De las ruinas de Irak surgiría Al Qaeda como embajador global del terror, una imagen de marca del yihadismo al que como no podía ser de otra manera en una sociedad capitalista, pronto le siguieron numerosas franquicias y competidores. Una lógica de mercado aplicada al terror, que ha salpicado a todo el planeta con su sin razón, con su barbarie. Trasladando de forma indiscriminada el dolor de la guerra a lugares como Riad, Bali, Monbasa o Madrid. Un fanatismo, capaz de transformar la primavera de la esperanza en el más absoluto invierno. Egipto, Libia, Siria, Yemen, juguetes rotos en el tablero global de la geopolítica, que pronto formarían un autentico reino del terror en forma de un pseudocalifato apócrifo capaz de trasladar el infierno a la tierra.

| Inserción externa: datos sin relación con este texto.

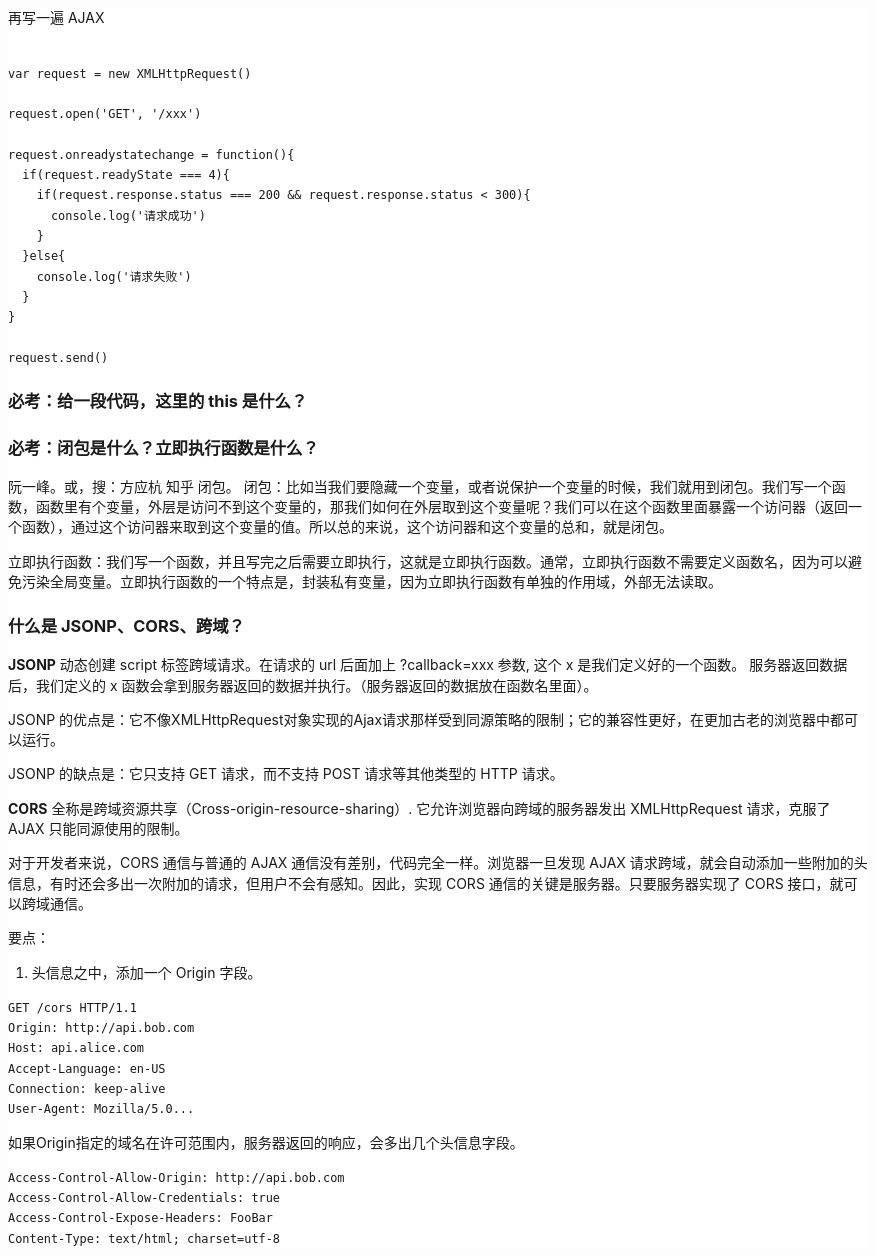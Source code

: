 再写一遍 AJAX

```

var request = new XMLHttpRequest()

request.open('GET', '/xxx')

request.onreadystatechange = function(){
  if(request.readyState === 4){
    if(request.response.status === 200 && request.response.status < 300){
      console.log('请求成功')
    }
  }else{
    console.log('请求失败')
  }
}

request.send()
```

### 必考：给一段代码，这里的 this 是什么？

### 必考：闭包是什么？立即执行函数是什么？
阮一峰。或，搜：方应杭 知乎 闭包。
闭包：比如当我们要隐藏一个变量，或者说保护一个变量的时候，我们就用到闭包。我们写一个函数，函数里有个变量，外层是访问不到这个变量的，那我们如何在外层取到这个变量呢？我们可以在这个函数里面暴露一个访问器（返回一个函数），通过这个访问器来取到这个变量的值。所以总的来说，这个访问器和这个变量的总和，就是闭包。

立即执行函数：我们写一个函数，并且写完之后需要立即执行，这就是立即执行函数。通常，立即执行函数不需要定义函数名，因为可以避免污染全局变量。立即执行函数的一个特点是，封装私有变量，因为立即执行函数有单独的作用域，外部无法读取。

### 什么是 JSONP、CORS、跨域？
**JSONP**
动态创建 script 标签跨域请求。在请求的 url 后面加上 ?callback=xxx 参数, 这个 x 是我们定义好的一个函数。
服务器返回数据后，我们定义的 x 函数会拿到服务器返回的数据并执行。（服务器返回的数据放在函数名里面）。

JSONP 的优点是：它不像XMLHttpRequest对象实现的Ajax请求那样受到同源策略的限制；它的兼容性更好，在更加古老的浏览器中都可以运行。

JSONP 的缺点是：它只支持 GET 请求，而不支持 POST 请求等其他类型的 HTTP 请求。

**CORS** 
全称是跨域资源共享（Cross-origin-resource-sharing）. 它允许浏览器向跨域的服务器发出 XMLHttpRequest 请求，克服了 AJAX 只能同源使用的限制。

对于开发者来说，CORS 通信与普通的 AJAX 通信没有差别，代码完全一样。浏览器一旦发现 AJAX 请求跨域，就会自动添加一些附加的头信息，有时还会多出一次附加的请求，但用户不会有感知。因此，实现 CORS 通信的关键是服务器。只要服务器实现了 CORS 接口，就可以跨域通信。

要点：
1. 头信息之中，添加一个 Origin 字段。
```
GET /cors HTTP/1.1
Origin: http://api.bob.com
Host: api.alice.com
Accept-Language: en-US
Connection: keep-alive
User-Agent: Mozilla/5.0...
```
如果Origin指定的域名在许可范围内，服务器返回的响应，会多出几个头信息字段。
```
Access-Control-Allow-Origin: http://api.bob.com
Access-Control-Allow-Credentials: true
Access-Control-Expose-Headers: FooBar
Content-Type: text/html; charset=utf-8
```

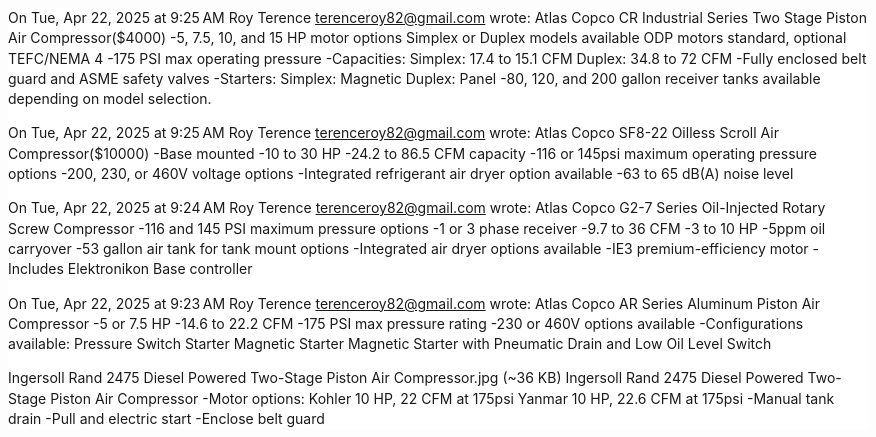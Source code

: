 On Tue, Apr 22, 2025 at 9:25 AM Roy Terence <terenceroy82@gmail.com> wrote:
Atlas Copco CR Industrial Series Two Stage Piston Air Compressor($4000)
-5, 7.5, 10, and 15 HP motor options
  Simplex or Duplex models available
  ODP motors standard, optional TEFC/NEMA 4
-175 PSI max operating pressure
-Capacities:
  Simplex: 17.4 to 15.1 CFM
  Duplex: 34.8 to 72 CFM
-Fully enclosed belt guard and ASME safety valves
-Starters:
  Simplex: Magnetic
  Duplex: Panel
-80, 120, and 200 gallon receiver tanks available depending on model selection.

On Tue, Apr 22, 2025 at 9:25 AM Roy Terence <terenceroy82@gmail.com> wrote:
Atlas Copco SF8-22 Oilless Scroll Air Compressor($10000)
-Base mounted
-10 to 30 HP
-24.2 to 86.5 CFM capacity
-116 or 145psi maximum operating pressure options
-200, 230, or 460V voltage options
-Integrated refrigerant air dryer option available
-63 to 65 dB(A) noise level

On Tue, Apr 22, 2025 at 9:24 AM Roy Terence <terenceroy82@gmail.com> wrote:
Atlas Copco G2-7 Series Oil-Injected Rotary Screw Compressor
-116 and 145 PSI maximum pressure options
-1 or 3 phase receiver
-9.7 to 36 CFM
-3 to 10 HP
-5ppm oil carryover
-53 gallon air tank for tank mount options
-Integrated air dryer options available
-IE3 premium-efficiency motor
-Includes Elektronikon Base controller

On Tue, Apr 22, 2025 at 9:23 AM Roy Terence <terenceroy82@gmail.com> wrote:
Atlas Copco AR Series Aluminum Piston Air Compressor
-5 or 7.5 HP
-14.6 to 22.2 CFM
-175 PSI max pressure rating
-230 or 460V options available
-Configurations available:
  Pressure Switch Starter
  Magnetic Starter
  Magnetic Starter with Pneumatic Drain and Low Oil Level Switch


Ingersoll Rand 2475 Diesel Powered Two-Stage Piston Air Compressor.jpg
(~36 KB)
Ingersoll Rand 2475 Diesel Powered Two-Stage Piston Air Compressor
-Motor options:
  Kohler 10 HP, 22 CFM at 175psi
  Yanmar 10 HP, 22.6 CFM at 175psi
-Manual tank drain
-Pull and electric start
-Enclose belt guard
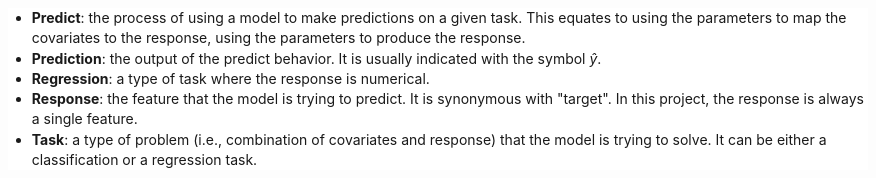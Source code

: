- **Predict**: the process of using a model to make predictions on a given task. This equates to using the parameters to map the covariates to the response, using the parameters to produce the response.
- **Prediction**: the output of the predict behavior. It is usually indicated with the symbol $\hat{y}$.
- **Regression**: a type of task where the response is numerical.
- **Response**: the feature that the model is trying to predict. It is synonymous with "target". In this project, the response is always a single feature.
- **Task**: a type of problem (i.e., combination of covariates and response) that the model is trying to solve. It can be either a classification or a regression task.
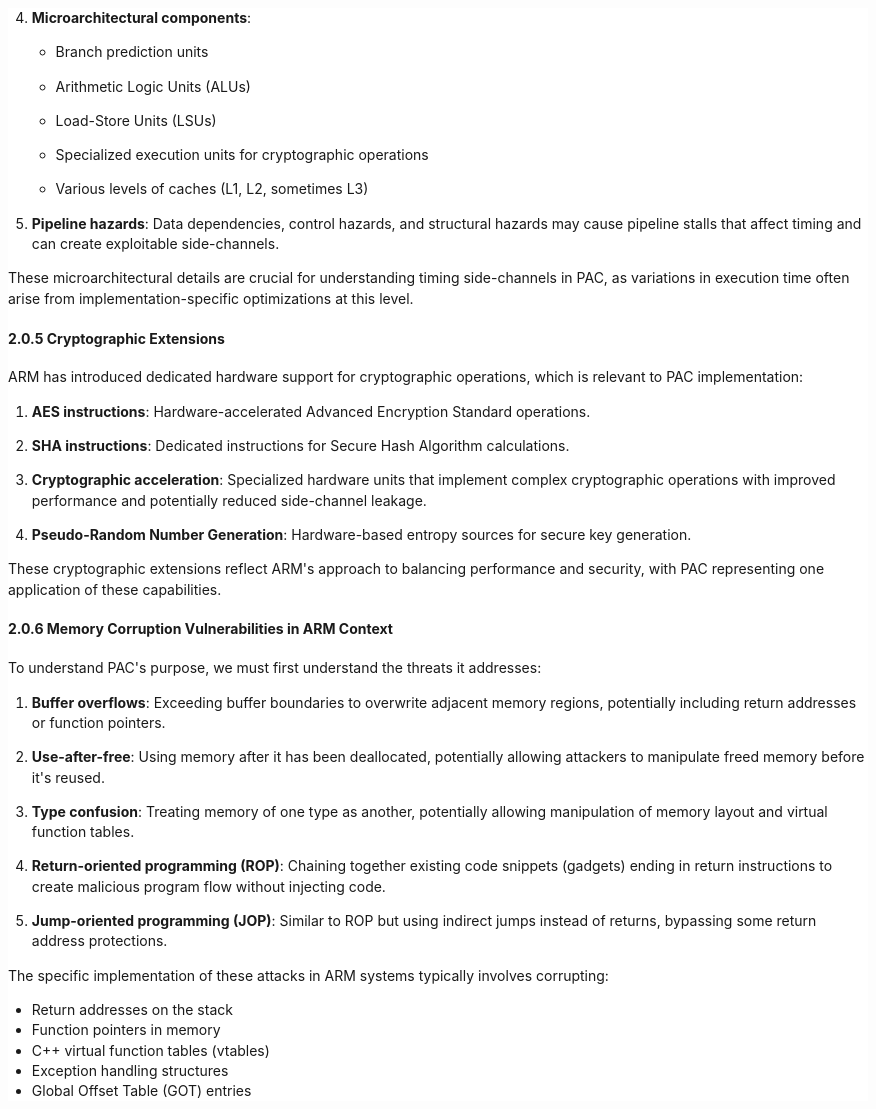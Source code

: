 4. **Microarchitectural components**:
   
   - Branch prediction units
   
   - Arithmetic Logic Units (ALUs)
   
   - Load-Store Units (LSUs)
   
   - Specialized execution units for cryptographic operations
   
   - Various levels of caches (L1, L2, sometimes L3)

5. **Pipeline hazards**: Data dependencies, control hazards, and structural hazards may cause pipeline stalls that affect timing and can create exploitable side-channels.

These microarchitectural details are crucial for understanding timing side-channels in PAC, as variations in execution time often arise from implementation-specific optimizations at this level.

#### 2.0.5 Cryptographic Extensions

ARM has introduced dedicated hardware support for cryptographic operations, which is relevant to PAC implementation:

1. **AES instructions**: Hardware-accelerated Advanced Encryption Standard operations.

2. **SHA instructions**: Dedicated instructions for Secure Hash Algorithm calculations.

3. **Cryptographic acceleration**: Specialized hardware units that implement complex cryptographic operations with improved performance and potentially reduced side-channel leakage.

4. **Pseudo-Random Number Generation**: Hardware-based entropy sources for secure key generation.

These cryptographic extensions reflect ARM's approach to balancing performance and security, with PAC representing one application of these capabilities.

#### 2.0.6 Memory Corruption Vulnerabilities in ARM Context

To understand PAC's purpose, we must first understand the threats it addresses:

1. **Buffer overflows**: Exceeding buffer boundaries to overwrite adjacent memory regions, potentially including return addresses or function pointers.

2. **Use-after-free**: Using memory after it has been deallocated, potentially allowing attackers to manipulate freed memory before it's reused.

3. **Type confusion**: Treating memory of one type as another, potentially allowing manipulation of memory layout and virtual function tables.

4. **Return-oriented programming (ROP)**: Chaining together existing code snippets (gadgets) ending in return instructions to create malicious program flow without injecting code.

5. **Jump-oriented programming (JOP)**: Similar to ROP but using indirect jumps instead of returns, bypassing some return address protections.

The specific implementation of these attacks in ARM systems typically involves corrupting:

- Return addresses on the stack
- Function pointers in memory
- C++ virtual function tables (vtables)
- Exception handling structures
- Global Offset Table (GOT) entries
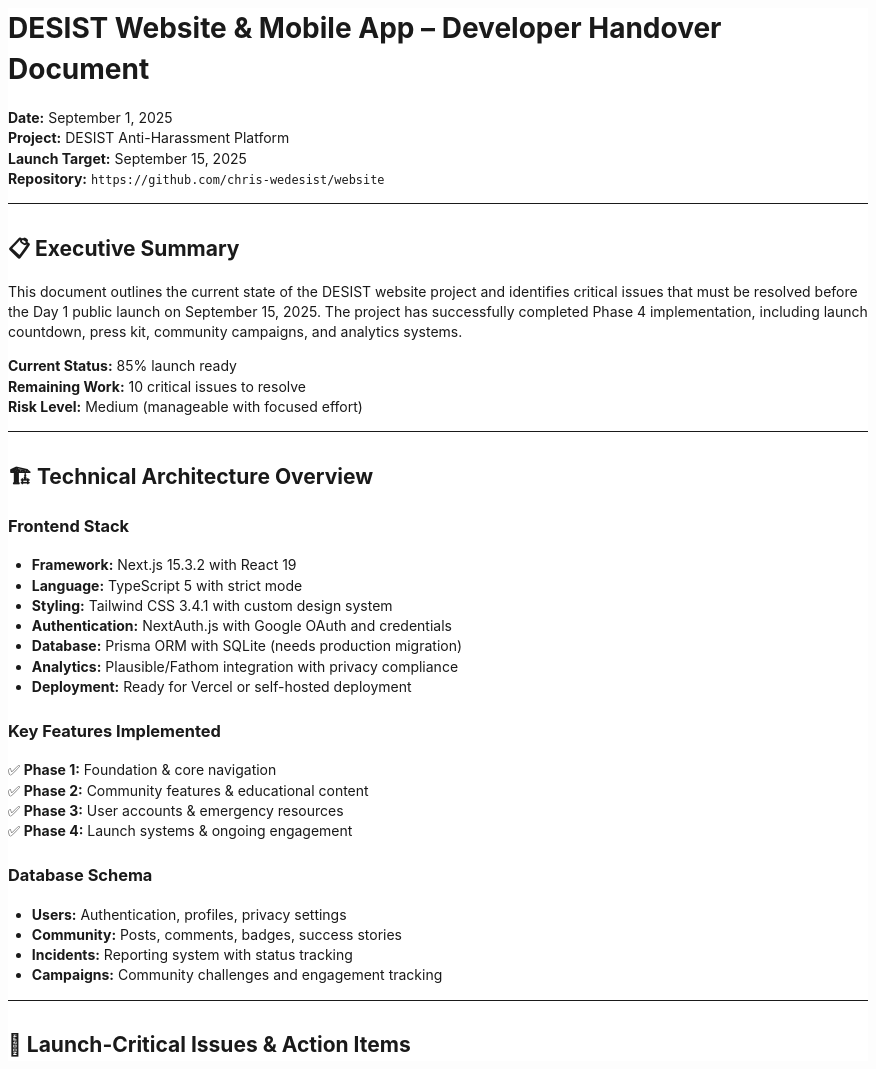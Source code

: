 # DESIST Website & Mobile App – Developer Handover Document

**Date:** September 1, 2025  
**Project:** DESIST Anti-Harassment Platform  
**Launch Target:** September 15, 2025  
**Repository:** `https://github.com/chris-wedesist/website`

---

## 📋 Executive Summary

This document outlines the current state of the DESIST website project and identifies critical issues that must be resolved before the Day 1 public launch on September 15, 2025. The project has successfully completed Phase 4 implementation, including launch countdown, press kit, community campaigns, and analytics systems.

**Current Status:** 85% launch ready  
**Remaining Work:** 10 critical issues to resolve  
**Risk Level:** Medium (manageable with focused effort)

---

## 🏗️ Technical Architecture Overview

### Frontend Stack
- **Framework:** Next.js 15.3.2 with React 19
- **Language:** TypeScript 5 with strict mode
- **Styling:** Tailwind CSS 3.4.1 with custom design system
- **Authentication:** NextAuth.js with Google OAuth and credentials
- **Database:** Prisma ORM with SQLite (needs production migration)
- **Analytics:** Plausible/Fathom integration with privacy compliance
- **Deployment:** Ready for Vercel or self-hosted deployment

### Key Features Implemented
✅ **Phase 1:** Foundation & core navigation  
✅ **Phase 2:** Community features & educational content  
✅ **Phase 3:** User accounts & emergency resources  
✅ **Phase 4:** Launch systems & ongoing engagement  

### Database Schema
- **Users:** Authentication, profiles, privacy settings
- **Community:** Posts, comments, badges, success stories
- **Incidents:** Reporting system with status tracking
- **Campaigns:** Community challenges and engagement tracking

---

## 🚨 Launch-Critical Issues & Action Items
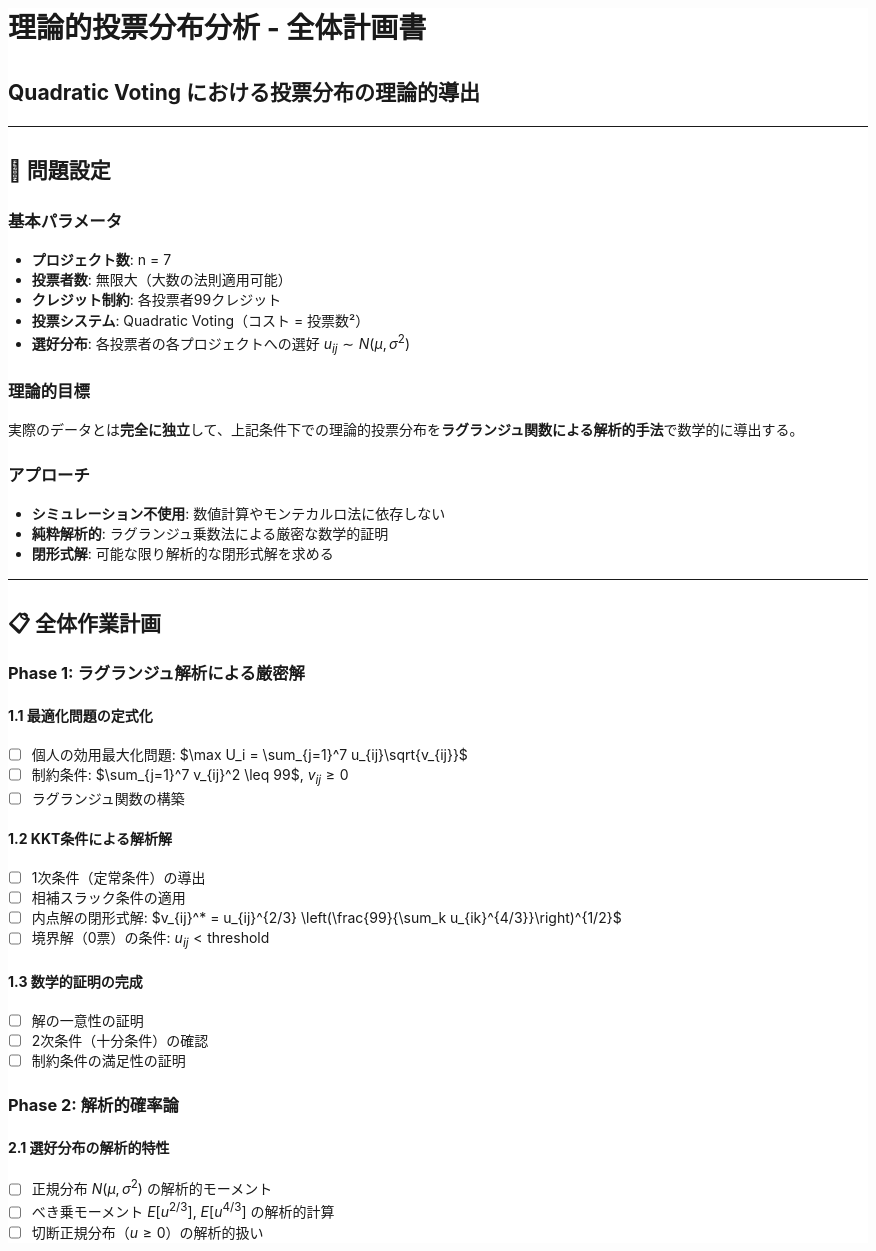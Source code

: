 # 理論的投票分布分析 - 全体計画書
## Quadratic Voting における投票分布の理論的導出

---

## 🎯 問題設定

### 基本パラメータ
- **プロジェクト数**: n = 7
- **投票者数**: 無限大（大数の法則適用可能）
- **クレジット制約**: 各投票者99クレジット
- **投票システム**: Quadratic Voting（コスト = 投票数²）
- **選好分布**: 各投票者の各プロジェクトへの選好 $u_{ij} \sim N(\mu, \sigma^2)$

### 理論的目標
実際のデータとは**完全に独立**して、上記条件下での理論的投票分布を**ラグランジュ関数による解析的手法**で数学的に導出する。

### アプローチ
- **シミュレーション不使用**: 数値計算やモンテカルロ法に依存しない
- **純粋解析的**: ラグランジュ乗数法による厳密な数学的証明
- **閉形式解**: 可能な限り解析的な閉形式解を求める

---

## 📋 全体作業計画

### Phase 1: ラグランジュ解析による厳密解
#### 1.1 最適化問題の定式化
- [ ] 個人の効用最大化問題: $\max U_i = \sum_{j=1}^7 u_{ij}\sqrt{v_{ij}}$
- [ ] 制約条件: $\sum_{j=1}^7 v_{ij}^2 \leq 99$, $v_{ij} \geq 0$
- [ ] ラグランジュ関数の構築

#### 1.2 KKT条件による解析解
- [ ] 1次条件（定常条件）の導出
- [ ] 相補スラック条件の適用
- [ ] 内点解の閉形式解: $v_{ij}^* = u_{ij}^{2/3} \left(\frac{99}{\sum_k u_{ik}^{4/3}}\right)^{1/2}$
- [ ] 境界解（0票）の条件: $u_{ij} < \text{threshold}$

#### 1.3 数学的証明の完成
- [ ] 解の一意性の証明
- [ ] 2次条件（十分条件）の確認
- [ ] 制約条件の満足性の証明

### Phase 2: 解析的確率論
#### 2.1 選好分布の解析的特性
- [ ] 正規分布 $N(\mu, \sigma^2)$ の解析的モーメント
- [ ] べき乗モーメント $E[u^{2/3}]$, $E[u^{4/3}]$ の解析的計算
- [ ] 切断正規分布（$u \geq 0$）の解析的扱い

No existe algo así como la seguridad global basada en las armas, no existen vallas, cuerpos de seguridad o protocolos antiterroristas capaces de impedir que el dolor de un mundo a la deriva nos salpique. No existe una política mágica capaz de erradicar al fundamentalismo de nuestras fronteras, resulta necesario tiempo para revertir décadas de etnocentrismo, debates sesgados, guetos y una la política basada en el miedo a lo diferente. Se necesita todo lo contrario a los valores de los que hoy hace gala Europa, una sociedad que ha olvidado sus propios demonios para de nuevo mostrarse impasible ante el auge de la xenofobia. Un  continente en una profunda crisis de valores, que la actual crisis económica no ha hecho más que profundizar.

Es entonces cuando desaparece la lógica de las víctimas inocentes, entre campos de refugiados, barrios empobrecidos y cantidades ingentes de propaganda religiosa, alimentada incesantemente por nuestras campañas de democratización armada.

No pretendo justificar el terrorismo, no creo que un artículo pueda llegar a cumplir tal fin por mucho que los de siempre se empeñen en tergiversarlo. El terrorismo, al igual que la guerra o la desigualdad social, tienen causas que lo provocan. Causas oscuras en demasiadas ocasiones y por norma general, muy alejadas de todos aquellos que derraman sangre inocente en una calle en Londres o en un lejano desierto. Nuestro deber con ellos, nuestro deber como sociedad, es el de intentar comprender los oscuros motivos que llevan a alguien a abandonar toda esperanza, con el único objetivo de matar, de provocar dolor. Solo así, podremos poner fin a un invierno moral ya demasiado largo.

«Nosotros representamos el futuro de Pakistán, un futuro en el que no tiene cabida la ignorancia, la intolerancia, y el terrorismo.»